Were UNC football and basketball players advised to take fraudulent classes?

Mrs. Tyler Thompsonover 9 years


R'uh r'oh, Ole Roy! According to a report from the Raleigh News & Observer, members of the University of North Carolina basketball and football teams may have been advised to take fraudulent classes in order to maintain their eligibility. An internal probe released on Friday found evidence of unauthorized grade changes and "little to no" instruction from professors in classes in the Department of African and Afro-American Studies:
"There were 686 enrollments for the 54 suspect classes. Of those, football players accounted for 246 of the enrollments, or 36 percent, while basketball players accounted for 23 enrollments, or three percent, according to UNC. Together, football and basketball players accounted for 39 percent of the enrollments."
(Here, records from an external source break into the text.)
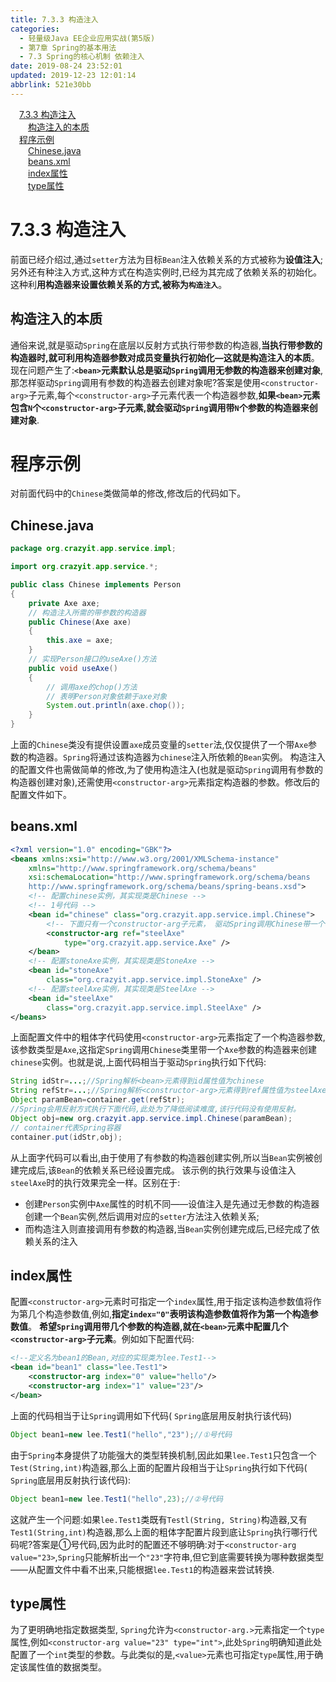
 ```yaml
---
title: 7.3.3 构造注入
categories: 
  - 轻量级Java EE企业应用实战(第5版)
  - 第7章 Spring的基本用法
  - 7.3 Spring的核心机制 依赖注入
date: 2019-08-24 23:52:01
updated: 2019-12-23 12:01:14
abbrlink: 521e30bb
---
```

<div id='my_toc'><a href="/JavaReadingNotes/521e30bb/#7-3-3-构造注入" class="header_1">7.3.3 构造注入</a>&nbsp;<br><a href="/JavaReadingNotes/521e30bb/#构造注入的本质" class="header_2">构造注入的本质</a>&nbsp;<br><a href="/JavaReadingNotes/521e30bb/#程序示例" class="header_1">程序示例</a>&nbsp;<br><a href="/JavaReadingNotes/521e30bb/#Chinese-java" class="header_2">Chinese.java</a>&nbsp;<br><a href="/JavaReadingNotes/521e30bb/#beans-xml" class="header_2">beans.xml</a>&nbsp;<br><a href="/JavaReadingNotes/521e30bb/#index属性" class="header_2">index属性</a>&nbsp;<br><a href="/JavaReadingNotes/521e30bb/#type属性" class="header_2">type属性</a>&nbsp;<br></div>
<style>.header_1{margin-left: 1em;}.header_2{margin-left: 2em;}.header_3{margin-left: 3em;}.header_4{margin-left: 4em;}.header_5{margin-left: 5em;}.header_6{margin-left: 6em;}</style>
<!--more-->
<script>if (navigator.platform.search('arm')==-1){document.getElementById('my_toc').style.display = 'none';}var e,p = document.getElementsByTagName('p');while (p.length>0) {e = p[0];e.parentElement.removeChild(e);}</script>

<!--end-->
<!--SSTStart-->
# 7.3.3 构造注入 #
前面已经介绍过,通过`setter`方法为目标`Bean`注入依赖关系的方式被称为**设值注入**;另外还有种注入方式,这种方式在构造实例时,已经为其完成了依赖关系的初始化。这种利**用构造器来设置依赖关系的方式,被称为`构造注入`**。
## 构造注入的本质 ##
通俗来说,就是驱动`Spring`在底层以反射方式执行带参数的构造器,**当执行带参数的构造器时,就可利用构造器参数对成员变量执行初始化—这就是构造注入的本质**。
现在问题产生了:**`<bean>`元素默认总是驱动`Spring`调用无参数的构造器来创建对象**,那怎样驱动`Spring`调用有参数的构造器去创建对象呢?答案是使用`<constructor-arg>`子元素,每个`<constructor-arg>`子元素代表一个构造器参数,**如果`<bean>`元素包含`N`个`<constructor-arg>`子元素,就会驱动`Spring`调用带`N`个参数的构造器来创建对象**.
# 程序示例 #
对前面代码中的`Chinese`类做简单的修改,修改后的代码如下。
## Chinese.java ##
```java
package org.crazyit.app.service.impl;

import org.crazyit.app.service.*;

public class Chinese implements Person
{
    private Axe axe;
    // 构造注入所需的带参数的构造器
    public Chinese(Axe axe)
    {
        this.axe = axe;
    }
    // 实现Person接口的useAxe()方法
    public void useAxe()
    {
        // 调用axe的chop()方法
        // 表明Person对象依赖于axe对象
        System.out.println(axe.chop());
    }
}
```
上面的`Chinese`类没有提供设置`axe`成员变量的`setter`法,仅仅提供了一个带`Axe`参数的构造器。`Spring`将通过该构造器为`chinese`注入所依赖的`Bean`实例。
构造注入的配置文件也需做简单的修改,为了使用构造注入(也就是驱动`Spring`调用有参数的构造器创建对象),还需使用`<constructor-arg>`元素指定构造器的参数。修改后的配置文件如下。
## beans.xml ##
```xml
<?xml version="1.0" encoding="GBK"?>
<beans xmlns:xsi="http://www.w3.org/2001/XMLSchema-instance"
    xmlns="http://www.springframework.org/schema/beans"
    xsi:schemaLocation="http://www.springframework.org/schema/beans
    http://www.springframework.org/schema/beans/spring-beans.xsd">
    <!-- 配置chinese实例，其实现类是Chinese -->
    <!-- 1号代码 -->
    <bean id="chinese" class="org.crazyit.app.service.impl.Chinese">
        <!-- 下面只有一个constructor-arg子元素， 驱动Spring调用Chinese带一个参数的构造器来创建对象 -->
        <constructor-arg ref="steelAxe"
            type="org.crazyit.app.service.Axe" />
    </bean>
    <!-- 配置stoneAxe实例，其实现类是StoneAxe -->
    <bean id="stoneAxe"
        class="org.crazyit.app.service.impl.StoneAxe" />
    <!-- 配置steelAxe实例，其实现类是SteelAxe -->
    <bean id="steelAxe"
        class="org.crazyit.app.service.impl.SteelAxe" />
</beans>
```
上面配置文件中的粗体字代码使用`<constructor-arg>`元素指定了一个构造器参数,该参数类型是`Axe`,这指定`Spring`调用`Chinese`类里带一个`Axe`参数的构造器来创建`chinese`实例。也就是说,上面代码相当于驱动`Spring`执行如下代码:
```java
String idStr=...;//Spring解析<bean>元素得到id属性值为chinese
String refStr=...;//Spring解析<constructor-arg>元素得到ref属性值为steelAxe
Object paramBean=container.get(refStr);
//Spring会用反射方式执行下面代码,此处为了降低阅读难度,该行代码没有使用反射。
Object obj=new org.crazyit.app.service.impl.Chinese(paramBean);
// container代表Spring容器
container.put(idStr,obj);
```
从上面字代码可以看出,由于使用了有参数的构造器创建实例,所以当`Bean`实例被创建完成后,该`Bean`的依赖关系已经设置完成。
该示例的执行效果与设值注入`steelAxe`时的执行效果完全一样。区别在于:
- 创建`Person`实例中`Axe`属性的时机不同——设值注入是先通过无参数的构造器创建一个`Bean`实例,然后调用对应的`setter`方法注入依赖关系;
- 而构造注入则直接调用有参数的构造器,当`Bean`实例创建完成后,已经完成了依赖关系的注入

## index属性 ##
配置`<constructor-arg>`元素时可指定一个`index`属性,用于指定该构造参数值将作为第几个构造参数值,例如,**指定`index="0"`表明该构造参数值将作为第一个构造参数值**。
**希望`Spring`调用带几个参数的构造器,就在`<bean>`元素中配置几个`<constructor-arg>`子元素**。例如如下配置代码:
```xml
<!--定义名为bean1的Bean,对应的实现类为lee.Test1-->
<bean id="bean1" class="lee.Test1">
    <constructor-arg index="0" value="hello"/>
    <constructor-arg index="1" value="23"/>
</bean>
```
上面的代码相当于让`Spring`调用如下代码( `Spring`底层用反射执行该代码)
```java
Object bean1=new lee.Test1("hello","23");//①号代码
```
由于`Spring`本身提供了功能强大的类型转换机制,因此如果`lee.Test1`只包含一个`Test(String,int)`构造器,那么上面的配置片段相当于让`Spring`执行如下代码( `Spring`底层用反射执行该代码):
```java
Object bean1=new lee.Test1("hello",23);//②号代码
```
这就产生一个问题:如果`lee.Test1`类既有`Testl(String, String)`构造器,又有`Test1(String,int)`构造器,那么上面的粗体字配置片段到底让`Spring`执行哪行代码呢?答案是①号代码,因为此时的配置还不够明确:对于`<constructor-arg value="23>`,`Spring`只能解析出一个`"23"`字符串,但它到底需要转换为哪种数据类型——从配置文件中看不出来,只能根据`lee.Test1`的构造器来尝试转换.
## type属性 ##
为了更明确地指定数据类型, `Spring`允许为`<constructor-arg.>`元素指定一个`type`属性,例如`<constructor-arg value="23" type="int">`,此处`Spring`明确知道此处配置了一个`int`类型的参数。与此类似的是,`<value>`元素也可指定`type`属性,用于确定该属性值的数据类型。

<!--SSTStop-->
The News & Observer began their investigation after obtaining the academic transcript of former UNC football player Marvin Austin, who the NCAA discovered received improper financial benefits from an agent. Austin's transcript showed he had taken an upper-level African Studies class from Julius Nyang'oro, the chairman of the department, during the summer before his freshman year and received a B+, a suspicious grade for a player who hadn't even taken a remedial English class. Former state Supreme Court Justice Robert Orr, now a lawyer who has helped the UNC football team come back after the NCAA handed down its punishments for the 2008 and 2009 seasons, says that academic advisers, tutors, and members of the athletic department often encouraged athletes take Nyang'oro's classes in order to maintain their eligibility:
"These kids are putting in enormous amounts of time, and in at least some of the sports that are very physically demanding, they are missing a number of classes because of conflicts, and then if they are a marginal student to begin with, you've got to send them to Professor Nyang'oro's class. I think the academic counselors realized that and the tutors recognized it and frankly the folks up the food chain for the most part recognized that. But nobody wants to rock the boat because it's big money."
Nyang'oro stepped down as chairman in September 2011 and is set to retire from the university on July 1st. UNC's president Tom Ross said in a statement that he sees no need to look further into the "isolated situation" and that the institution has taken steps to make sure it won't happen again. What does this have to do with Kentucky? Nothing, but it's yet another sad chapter in the corruption of college sports, and maybe, just maybe, makes people rethink the reputations of some of these "squeaky clean" programs. The worst part? The NCAA won't touch the UNC basketball program, but if something like this happened in Lexington, Mark Emmert would already be in his car.